The TSB has completed this investigation. The report was published on 4 August 2022.

Table of contents

Controlled flight into terrain

North Star Air Ltd.
Douglas DC3C Basler Turbo Conversions TP67, C-FKAL
Sachigo Lake Airport, Ontario

View final report

The occurrence

On 03 December 2019, a captain and first officer from North Star Air Ltd. (North Star Air) were scheduled to conduct a daytime cargo flight on board the Douglas DC3C Basler Turbo Conversions TP67 (DC3-TP67) aircraft (registration C-FKAL, serial number 25285) from Red Lake Airport (CYRL), Ontario, to Sachigo Lake Airport (CZPB), Ontario. During flight planning, the captain checked the weather: at 0700 Central Standard Time (CST), CYRL reported an overcast ceiling at 700 feet above ground level (AGL). Muskrat Dam Airport (CZMD), Ontario, located 30 NM southeast of CZPB, reported instrument meteorological conditions (IMC) with an overcast ceiling at 500 feet AGL. The forecast at CZMD was to improve to 1500 feet AGL with a possible fluctuation to 700 feet AGL and decreased visibility by 0900 CST, i.e., the aircraft’s estimated time of arrival into CZPB. The flight departed CYRL under visual flight rules (VFR) at 0800 CST. The reported weather at the time was broken ceiling at 1200 feet AGL and an overcast layer based at 2000 feet AGL.

Shortly after takeoff, the aircraft entered, and climbed above, the cloud layers before reaching the planned cruising altitude, which was not in accordance with the applicable regulations for VFR flights. Before commencing the descent to CZPB, the pilots obtained the 0800 CST hourly weather report at CZMD, which had remained generally unchanged from the 0700 CST report, and elected to carry out a visual approach to Runway 10. The captain initiated a descent through the cloud layers by reference to the flight instruments.

Once the aircraft broke out of cloud at very low level, the aircraft was not in a position to continue with the planned visual approach. The captain made low-level manoeuvres in an attempt to land, flying a large 360° turn, as low as 100 feet AGL (i.e. about 400 feet below the required minimum altitude), and then flew a manoeuvre similar to a left-hand circuit, which brought the aircraft within close proximity to a significant obstacle (a 150-foot tall tower), in meteorological conditions below the VFR minimum requirements. Given that the captain had not briefed the first officer, the latter was unaware of the captain’s intentions and began calling out airspeed and altitudes. On the last attempt, during the low-level downwind leg, when the aircraft passed abeam the threshold of Runway 10, the captain initiated a left-hand turn and began descending. About 10 seconds later, the aircraft collided with terrain, in a near wings-level attitude, approximately 650 feet southwest of the threshold of Runway 10. The aircraft slid 350 feet southward along the ground before it came to a rest on a southwesterly heading.
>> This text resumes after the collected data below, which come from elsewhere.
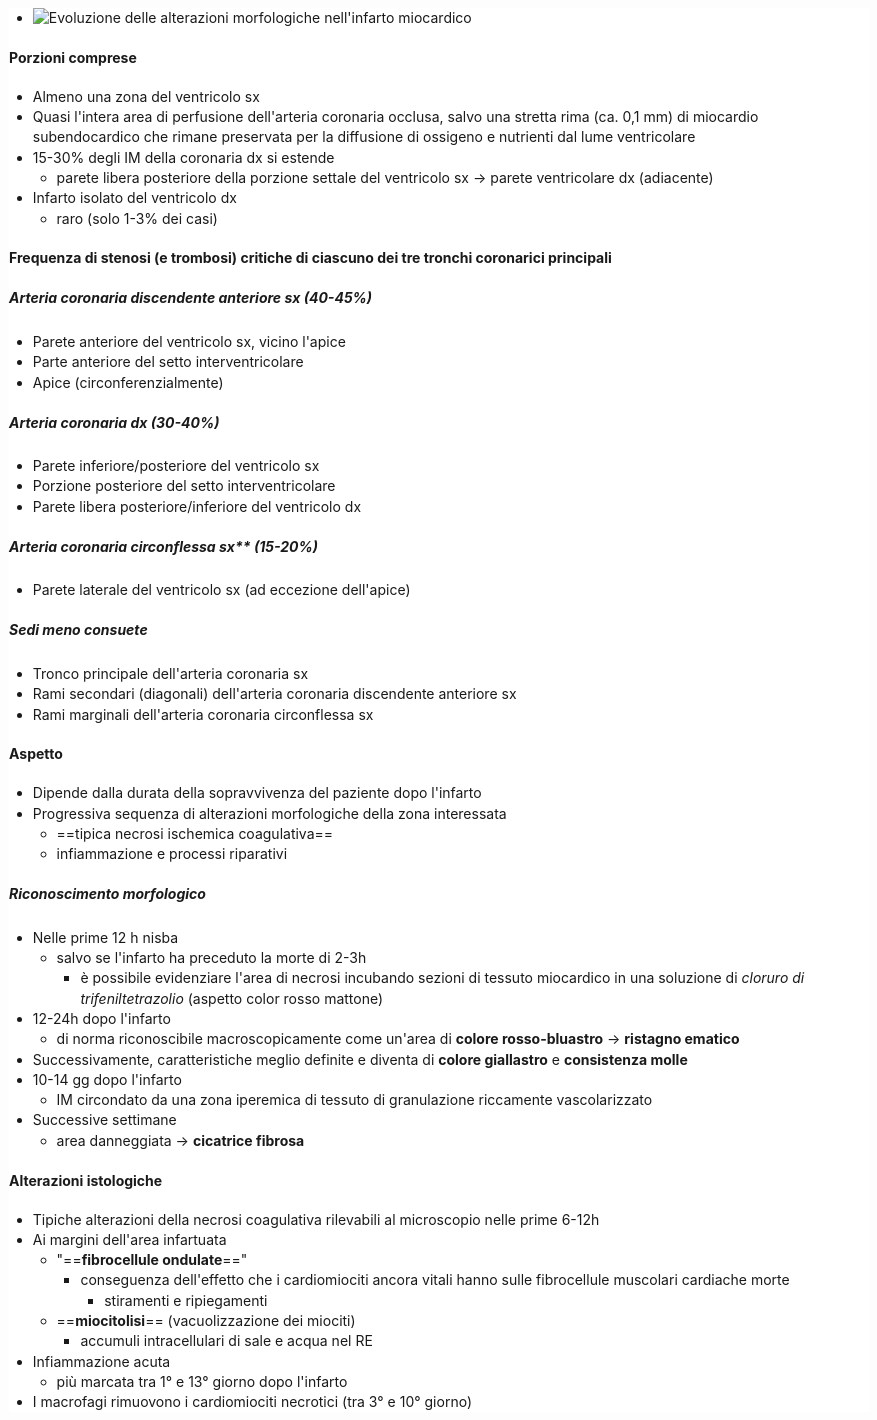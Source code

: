 - ![Evoluzione delle alterazioni morfologiche nell'infarto miocardico](https://i.imgur.com/yc8JVVZ.png)
#### Porzioni comprese
- Almeno una zona del ventricolo sx
- Quasi l'intera area di perfusione dell'arteria coronaria occlusa, salvo una stretta rima (ca. 0,1 mm) di miocardio subendocardico che rimane preservata per la diffusione di ossigeno e nutrienti dal lume ventricolare
- 15-30% degli IM della coronaria dx si estende
	- parete libera posteriore della porzione settale del ventricolo sx → parete ventricolare dx (adiacente)
- Infarto isolato del ventricolo dx
	- raro (solo 1-3% dei casi)
#### Frequenza di stenosi (e trombosi) critiche di ciascuno dei tre tronchi coronarici principali
##### Arteria coronaria discendente anteriore sx (40-45%)
- Parete anteriore del ventricolo sx, vicino l'apice
- Parte anteriore del setto interventricolare
- Apice (circonferenzialmente)
##### Arteria coronaria dx (30-40%)
- Parete inferiore/posteriore del ventricolo sx
- Porzione posteriore del setto interventricolare
- Parete libera posteriore/inferiore del ventricolo dx
##### Arteria coronaria circonflessa sx** (15-20%)
- Parete laterale del ventricolo sx (ad eccezione dell'apice)
##### Sedi meno consuete
- Tronco principale dell'arteria coronaria sx
- Rami secondari (diagonali) dell'arteria coronaria discendente anteriore sx
- Rami marginali dell'arteria coronaria circonflessa sx
#### Aspetto
- Dipende dalla durata della sopravvivenza del paziente dopo l'infarto
- Progressiva sequenza di alterazioni morfologiche della zona interessata
	- ==tipica necrosi ischemica coagulativa==
	- infiammazione e processi riparativi
##### Riconoscimento morfologico
- Nelle prime 12 h nisba
	- salvo se l'infarto ha preceduto la morte di 2-3h
		- è possibile evidenziare l'area di necrosi incubando sezioni di tessuto miocardico in una soluzione di *cloruro di trifeniltetrazolio* (aspetto color rosso mattone)
- 12-24h dopo l'infarto
	- di norma riconoscibile macroscopicamente come un'area di **colore rosso-bluastro** → **ristagno ematico**
- Successivamente, caratteristiche meglio definite e diventa di **colore giallastro** e **consistenza molle**
- 10-14 gg dopo l'infarto
	- IM circondato da una zona iperemica di tessuto di granulazione riccamente vascolarizzato
- Successive settimane
	- area danneggiata → **cicatrice fibrosa**
#### Alterazioni istologiche
- Tipiche alterazioni della necrosi coagulativa rilevabili al microscopio nelle prime 6-12h
- Ai margini dell'area infartuata
	- "==**fibrocellule ondulate**=="
		- conseguenza dell'effetto  che i cardiomiociti ancora vitali hanno sulle fibrocellule muscolari cardiache morte
			- stiramenti e ripiegamenti
	- ==**miocitolisi**== (vacuolizzazione dei miociti)
		- accumuli intracellulari di sale e acqua nel RE
- Infiammazione acuta
	- più marcata tra 1° e 13° giorno dopo l'infarto
- I macrofagi rimuovono i cardiomiociti necrotici (tra 3° e 10° giorno)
The captain likely experienced attentional narrowing while carrying out a high-workload visual approach at very low altitude in IMC. This most likely resulted in an inadvertent but controlled descent that was not detected until the aircraft collided with terrain.

The uninjured pilots evacuated the aircraft via the right-hand cockpit window. The aircraft sustained substantial damage; however, there was no post-impact fire.

The 406-MHz emergency locator transmitter (ELT) activated; however, the whip antenna had been ripped off during the impact sequence and no signal was detected by the search and rescue satellite system. The TSB had previously recommended that Transport Canada (TC) establish more rigorous ELT system crash survivability requirements, and TC has since implemented updated regulations for new ELT design approvals; however, those requirements do not apply to legacy ELTs like the one the occurrence aircraft was equipped with. If aircraft operate with ELTs approved under legacy design standards, there remains a risk that potentially life-saving distress signals will not be detected because of damage caused to the ELT system during an accident.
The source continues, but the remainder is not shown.